Грейвс протянул мне макмаффин и хашбраун. Сдвинул брови:

— Постой-ка. А ты где будешь?

— Не хотелось бы предоставлять им шанс меня убить. — Кристоф сунул Грейвсу еще один пакетик с фастфудом. — К тому же, у меня другие дела.

— Так значит, ты опять отдаешь нас в руки предателя? — Грейвс передал пакетик Дибсу. — Мило.

— С самого начала я думал, что вас привезут сюда — здесь на самом деле безопасно. — Тон Кристофа был обманчиво мягок. — А вас — хоп! — и засунули в третьесортный исправительный филиал. Но на этот раз я провожу вас до двери и устрою такой шум, чтобы все убедились, что Дрю жива и существует! Народ из Совета и самой Школы, конечно, начнет вас допрашивать. — Кристоф помолчал. — Кстати, не знаю, что они сделают со Сломленным.

Заметьте, даже не «с Пеплом», а «со Сломленным». И сказал так холодно и презрительно.

— Спорим, вот сейчас он очнется от снотворного и станет рваться назад к Сергею, — вздохнул Кристоф. — Если умрет, ему же лучше.

Ничего не ответив, я откусила большой кусок пережаренной английской булки с яйцом и сосиской, не имеющей отношения к мясу.

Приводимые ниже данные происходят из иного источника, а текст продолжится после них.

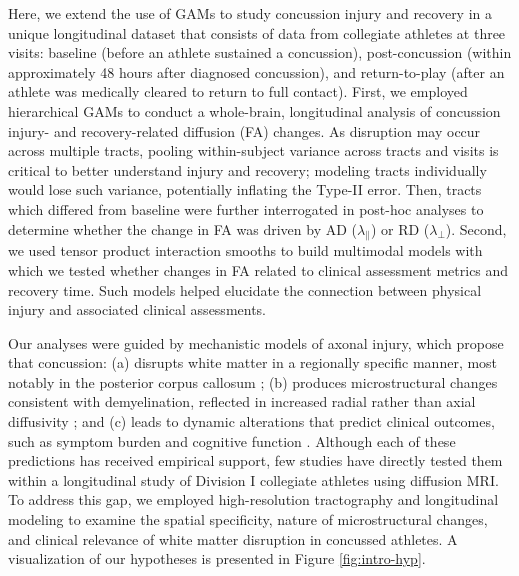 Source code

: \documentclass[]{imag-ms-template}
\begin{document}
Here, we extend the use of GAMs to study concussion injury and recovery in a unique longitudinal dataset that consists of data from collegiate athletes at three visits: baseline (before an athlete sustained a concussion), post-concussion (within approximately 48 hours after diagnosed concussion), and return-to-play (after an athlete was medically cleared to return to full contact). First, we employed hierarchical GAMs to conduct a whole-brain, longitudinal analysis of concussion injury- and recovery-related diffusion (FA) changes. As disruption may occur across multiple tracts, pooling within-subject variance across tracts and visits is critical to better understand injury and recovery; modeling tracts individually would lose such variance, potentially inflating the Type-II error. Then, tracts which differed from baseline were further interrogated in post-hoc analyses to determine whether the change in FA was driven by AD ($\lambda_\parallel$) or RD ($\lambda_\perp$). Second, we used tensor product interaction smooths to build multimodal models with which we tested whether changes in FA related to clinical assessment metrics and recovery time. Such models helped elucidate the connection between physical injury and associated clinical assessments.

Our analyses were guided by mechanistic models of axonal injury, which propose that concussion: (a) disrupts white matter in a regionally specific manner, most notably in the posterior corpus callosum \parencite{jang2020DiagnosticProblemsDiffuse,johnson2013AxonalPathologyTraumatic,lindsey2023DiffusionWeightedImagingMild,meythaler2001CurrentConceptsDiffuse}; (b) produces microstructural changes consistent with demyelination, reflected in increased radial rather than axial diffusivity \parencite{mayer2017SpectrumMildTraumatic,borja2018DiffusionMRImaging}; and (c) leads to dynamic alterations that predict clinical outcomes, such as symptom burden and cognitive function \parencite{marmarou2007IMPACTDatabaseTraumatic,maas2013AdvancingCareTraumatic,schatz2013SensitivitySpecificityOnline}. Although each of these predictions has received empirical support, few studies have directly tested them within a longitudinal study of Division I collegiate athletes using diffusion MRI. To address this gap, we employed high-resolution tractography and longitudinal modeling to examine the spatial specificity, nature of microstructural changes, and clinical relevance of white matter disruption in concussed athletes. A visualization of our hypotheses is presented in Figure \ref{fig:intro-hyp}.
\end{document}
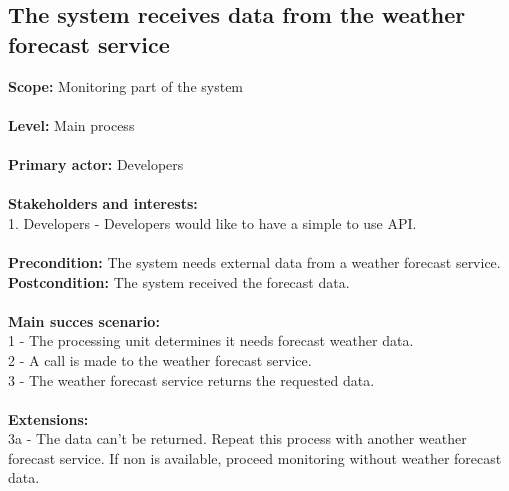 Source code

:\subsection{The system receives data from the weather forecast service}
\textbf{Scope:} Monitoring part of the system\\\\
\textbf{Level:} Main process\\\\
\textbf{Primary actor:} Developers\\\\
\textbf{Stakeholders and interests:}\\
	1. Developers - Developers would like to have a simple to use API.\\\\
\textbf{Precondition:} The system needs external data from a weather forecast service.\\
\textbf{Postcondition:} The system received the forecast data.\\\\
\textbf{Main succes scenario:} \\
1 - The processing unit determines it needs forecast weather data.\\
2 - A call is made to the weather forecast service.\\
3 - The weather forecast service returns the requested data.\\\\
\textbf{Extensions:} \\
3a - The data can't be returned. Repeat this process with another weather forecast service. If non is available, proceed monitoring without weather forecast data.\\

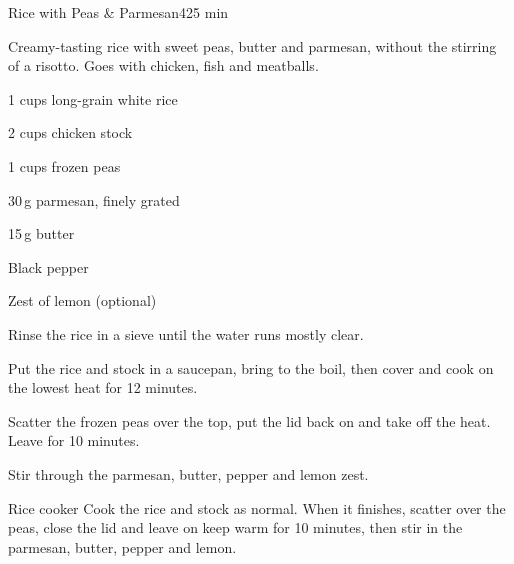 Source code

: \begin{recipebox}{Rice with Peas \& Parmesan}{4}{25 min}

Creamy-tasting rice with sweet peas, butter and parmesan, without the
stirring of a risotto. Goes with chicken, fish and meatballs.

\begin{ingredients}
  \item 1 cups long-grain white rice
  \item 2 cups chicken stock
  \item 1 cups frozen peas
  \item 30\,g parmesan, finely grated
  \item 15\,g butter
  \item Black pepper
  \item Zest of  lemon (optional)
\end{ingredients}

\begin{method}
  \item Rinse the rice in a sieve until the water runs mostly clear.
  \item Put the rice and stock in a saucepan, bring to the boil, then cover and cook on the lowest heat for 12 minutes.
  \item Scatter the frozen peas over the top, put the lid back on and take off the heat. Leave for 10 minutes.
  \item Stir through the parmesan, butter, pepper and lemon zest.
\end{method}

\begin{variationbox}{Rice cooker}
Cook the rice and stock as normal. When it finishes, scatter over the peas, close the lid and leave on keep warm for 10 minutes, then stir in the parmesan, butter, pepper and lemon.
\end{variationbox}

\end{recipebox}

— Так ты не будешь увиваться вокруг нее, сдувая пылинки? — Спиннинг взял макмаффин и, держа руль одной рукой, разорвал обертку зубами. Движение становилось оживленнее — утро все-таки. — В смысле, привилегированное положение и все такое…

— Ей наверняка захочется видеть телохранителем тебя. Конечно, другие тоже будут ожидать такой чести. — Кристоф пожал плечами, перекидывая из руки в руку горячий хашбраун. — Если Дилан жив, он уже все передал кому надо.

Я торопливо сглотнула.

— Он говорил, что его знакомые не отзываются. Огаст, например. Сказал, что Огаст исчез.

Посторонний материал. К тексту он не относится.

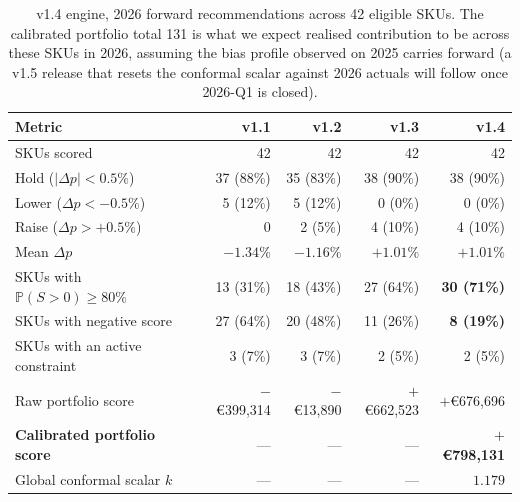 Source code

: \documentclass[11pt,a4paper]{article}
\newcommand{\Prob}{\mathbb{P}}
\begin{document}
\begin{table}[ht]
\centering
\small
\caption{v1.4 engine, 2026 forward recommendations across 42 eligible SKUs. The calibrated portfolio total 131 is what we expect realised contribution to be across these SKUs in 2026, assuming the bias profile observed on 2025 carries forward (a v1.5 release that resets the conformal scalar against 2026 actuals will follow once 2026-Q1 is closed).}
\label{tab:v1forward}
\begin{tabular}{@{}lrrrr@{}}
\toprule
\textbf{Metric} & \textbf{v1.1} & \textbf{v1.2} & \textbf{v1.3} & \textbf{v1.4} \\
\midrule
SKUs scored                                       & 42                & 42                 & 42                & 42 \\
Hold ($|\Delta p|<0.5\%$)                         & 37 (88\%)          & 35 (83\%)         & 38 (90\%)         & 38 (90\%) \\
Lower ($\Delta p<-0.5\%$)                         & 5 (12\%)           & 5 (12\%)          & 0 (0\%)           & 0 (0\%) \\
Raise ($\Delta p>+0.5\%$)                         & 0                  & 2 (5\%)           & 4 (10\%)          & 4 (10\%) \\
Mean $\Delta p$                                   & $-1.34\%$          & $-1.16\%$         & $+1.01\%$         & $+1.01\%$ \\
SKUs with $\Prob(S>0)\geq 80\%$                   & 13 (31\%)          & 18 (43\%)         & 27 (64\%)         & \textbf{30 (71\%)} \\
SKUs with negative score                          & 27 (64\%)          & 20 (48\%)         & 11 (26\%)         & \textbf{8 (19\%)} \\
SKUs with an active constraint                    & 3 (7\%)            & 3 (7\%)           & 2 (5\%)           & 2 (5\%) \\
Raw portfolio score                               & $-$€399{,}314      & $-$€13{,}890      & $+$€662{,}523     & $+$€676{,}696 \\
\textbf{Calibrated portfolio score}              & ---                & ---               & ---               & \textbf{$+$€798{,}131} \\
Global conformal scalar $k$                       & ---                & ---               & ---               & $1.179$ \\
\bottomrule
\end{tabular}
\end{table}
\end{document}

— За Огаста не волнуйся. Он хитрый.

Кристоф отложил в сторону хрустящую бумажную упаковку. В машине теперь пахло кровью, фастфудом и немытыми телами, не говоря уже о раненом оборотне. Пепел дернулся, когда Спиннинг ударил по тормозам и загудел.

— Козел! — заорал он. — Куда из своей полосы, идиот!

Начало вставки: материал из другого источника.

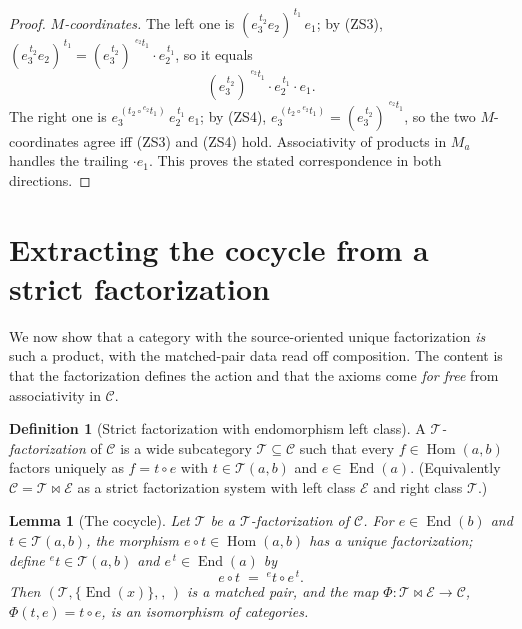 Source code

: \documentclass[11pt]{article}
\newtheorem{lemma}[theorem]{Lemma}
\theoremstyle{definition}
\newtheorem{definition}[theorem]{Definition}
\newcommand{\Hom}{\operatorname{Hom}}
\newcommand{\End}{\operatorname{End}}
\newcommand{\C}{\mathcal{C}}
\newcommand{\T}{\mathcal{T}}
\newcommand{\E}{\mathcal{E}}
\newcommand{\lact}[2]{{}^{#1}\!#2}      %
\newcommand{\rest}[2]{#1^{\,#2}}        %
\begin{document}
\begin{proof}
\emph{$M$-coordinates.} The left one is $\rest{(\rest{e_3}{t_2}e_2)}{t_1}\,e_1$;
by (ZS3), $\rest{(\rest{e_3}{t_2}e_2)}{t_1}
=\rest{(\rest{e_3}{t_2})}{\,\lact{e_2}{t_1}}\cdot\rest{e_2}{t_1}$, so it equals
\[
  \rest{(\rest{e_3}{t_2})}{\,\lact{e_2}{t_1}}\cdot\rest{e_2}{t_1}\cdot e_1 .
\]
The right one is $\rest{e_3}{(t_2\circ\lact{e_2}{t_1})}\,\rest{e_2}{t_1}\,e_1$;
by (ZS4), $\rest{e_3}{(t_2\circ\lact{e_2}{t_1})}
=\rest{(\rest{e_3}{t_2})}{\,\lact{e_2}{t_1}}$, so the two $M$-coordinates agree
iff (ZS3) and (ZS4) hold. Associativity of products in $M_a$ handles the trailing
$\cdot e_1$. This proves the stated correspondence in both directions.
\end{proof}

\section{Extracting the cocycle from a strict factorization}

We now show that a category with the source-oriented unique factorization
\emph{is} such a product, with the matched-pair data read off composition. The
content is that the factorization defines the action and that the axioms come
\emph{for free} from associativity in $\C$.

\begin{definition}[Strict factorization with endomorphism left class]\label{def:strict}
A \emph{$\T$-factorization} of $\C$ is a wide subcategory $\T\subseteq\C$ such
that every $f\in\Hom(a,b)$ factors uniquely as $f=t\circ e$ with $t\in\T(a,b)$
and $e\in\End(a)$. (Equivalently $\C=\T\bowtie\E$ as a strict factorization
system with left class $\E$ and right class $\T$.)
\end{definition}

\begin{lemma}[The cocycle]\label{lem:cocycle}
Let $\T$ be a $\T$-factorization of $\C$. For $e\in\End(b)$ and $t\in\T(a,b)$,
the morphism $e\circ t\in\Hom(a,b)$ has a unique factorization; define
$\lact{e}{t}\in\T(a,b)$ and $\rest{e}{t}\in\End(a)$ by
\begin{equation}\label{eq:star}
  e\circ t \;=\; \lact{e}{t}\circ\rest{e}{t}. \tag{$\star$}
\end{equation}
Then $(\T,\{\End(x)\},\lact{}{},\rest{}{})$ is a matched pair, and the map
$\Phi:\T\bowtie\E\to\C$, $\Phi(t,e)=t\circ e$, is an isomorphism of categories.
\end{lemma}
\end{document}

— Городское движение. — Кристоф и бровью не повел. — В любом случае, Дрю, моя задача — доставить тебя к дверям Школы. Через шесть кварталов поворот направо, Роберт.

— Заметано.

Светофор впереди загорелся зеленым, и Спиннинг надавил на газ. Я продолжала жевать, почти не чувствуя вкуса еды. У меня дрожали руки. Не от голода.

Поток машин распадался на реки и ручейки. Серые облака стали рассеиваться, показалось голубое небо. Солнечный свет защищал нас. По крайней мере, от вампиров.

Спрятанный под свитером мамин медальон приятно грел кожу.

— Ты знаешь, кто это был. — Я удивилась, услышав собственный голос. — Там, в стенограмме. Кристоф, ты ведь знаешь.

Он покачал головой и хрустко откусил хашбраун белыми, как у Пепла, зубами. И как у Грейвса.

— Я не знаю, Дрю. Я подозреваю. — Долгая пауза, за которую мимо пролетел еще один квартал. — Но я выясню. И тогда помоги, о боже, тому, кто ведет эту игру!

Это не игра. Вообще-то речь о моей жизни. Я отхлебнула обжигающего кофе. Не помогло. Тот же неизвестный инстинкт, который не дал мне бросить Пепла, твердил сейчас, что Кристоф знает больше, чем говорит. Хотя понять это особого труда не составляло. Он никогда не говорит всего, что знает. А знает многое.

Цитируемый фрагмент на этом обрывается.